The total damage was estimated to be more than eighty thousand dollars. The Government did not give us any financial assistance. We got some money from the insurance company but it was not sufficient to cover the cost of the proposed new building or to do repairs and buy the equipment. The Bank of Baroda helped in this difficult time by advancing us loan.

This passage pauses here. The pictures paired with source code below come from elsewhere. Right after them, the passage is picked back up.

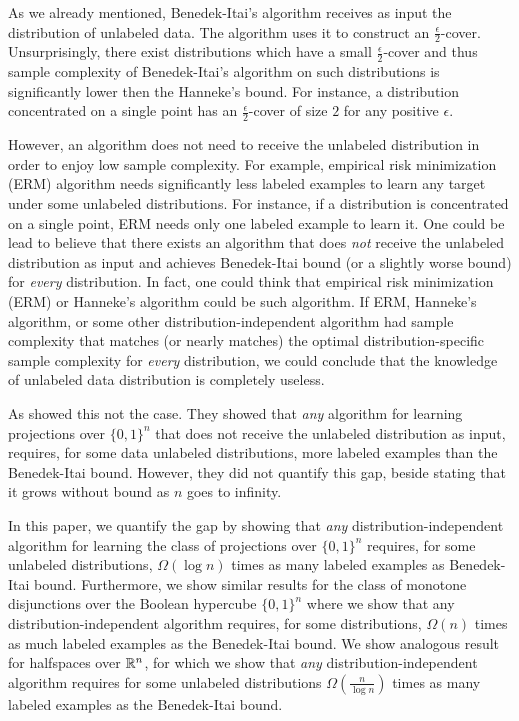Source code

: As we already mentioned, Benedek-Itai's algorithm receives as input the
distribution of unlabeled data. The algorithm uses it to construct an
$\frac{\epsilon}{2}$-cover. Unsurprisingly, there exist distributions which have
a small $\frac{\epsilon}{2}$-cover and thus sample complexity of Benedek-Itai's
algorithm on such distributions is significantly lower then the Hanneke's bound.
For instance, a distribution concentrated on a single point has an
$\frac{\epsilon}{2}$-cover of size $2$ for any positive $\epsilon$.

However, an algorithm does not need to receive the unlabeled distribution in
order to enjoy low sample complexity. For example, empirical risk minimization
(ERM) algorithm needs significantly less labeled examples to learn any target
under some unlabeled distributions. For instance, if a distribution is
concentrated on a single point, ERM needs only one labeled example to learn it.
One could be lead to believe that there exists an algorithm that does \emph{not}
receive the unlabeled distribution as input and achieves Benedek-Itai bound (or
a slightly worse bound) for \emph{every} distribution. In fact, one could think
that empirical risk minimization (ERM) or Hanneke's algorithm could be such
algorithm. If ERM, Hanneke's algorithm, or some other distribution-independent
algorithm had sample complexity that matches (or nearly matches) the optimal
distribution-specific sample complexity for \emph{every} distribution, we could
conclude that the knowledge of unlabeled data distribution is completely
useless.

As \cite{Darnstadt-Simon-Szorenyi-2013} showed this not the case. They showed
that \emph{any} algorithm for learning projections over $\{0,1\}^n$ that does
not receive the unlabeled distribution as input, requires, for some data
unlabeled distributions, more labeled examples than the Benedek-Itai bound.
However, they did not quantify this gap, beside stating that it grows without
bound as $n$ goes to infinity.

In this paper, we quantify the gap by showing that \emph{any}
distribution-independent algorithm for learning the class of projections over
$\{0,1\}^n$ requires, for some unlabeled distributions, $\Omega(\log n)$ times
as many labeled examples as Benedek-Itai bound. Furthermore, we show similar
results for the class of monotone disjunctions over the Boolean hypercube
$\{0,1\}^n$ where we show that any distribution-independent algorithm requires,
for some distributions, $\Omega(n)$ times as much labeled examples as the
Benedek-Itai bound. We show analogous result for halfspaces over $\mathbb{R}^n$, for
which we show that \emph{any} distribution-independent algorithm requires for
some unlabeled distributions $\Omega(\frac{n}{\log n})$ times as many labeled
examples as the Benedek-Itai bound.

The management Committee had resolved to provide all the facilities again by the end of 1973. With its determined efforts, it was able to build a new block (present Library and Chemistry lab and five classrooms) and repair all the damaged rooms by the beginning of 1974 seesion.

Then we wanted to change the name from Khalsa High School to Khalsa College, not because we wanted to imitate other secondary schools which were called “colleges” but because a new institution was born from the devastation caused by the hurricane and a new spirit and new attitudes had emerged from the suffering and sorrows which our committee, staff and pupils experienced during and after the hurricane Bebe.

On 3rd August 1973, a formal letter signed by Mr Budh Singh, he then Secretary was sent to the Permanent Secretary, requesting him to allow this change but contrary to our expectations, the request was refused by the Ministry. It wrote in its letter, “The name Khalsa High School has become well established educationally. The name appears in many documents and deeds belonging to your committee and this Ministry.” There were some other reasons given in the letter against the change but the manager, Mr J.K.Singh and the Secretary Mr Budh Singh continued the struggle for one year. There was a lengthy correspondence on the subject and at last the Ministry of Education agreed to the change.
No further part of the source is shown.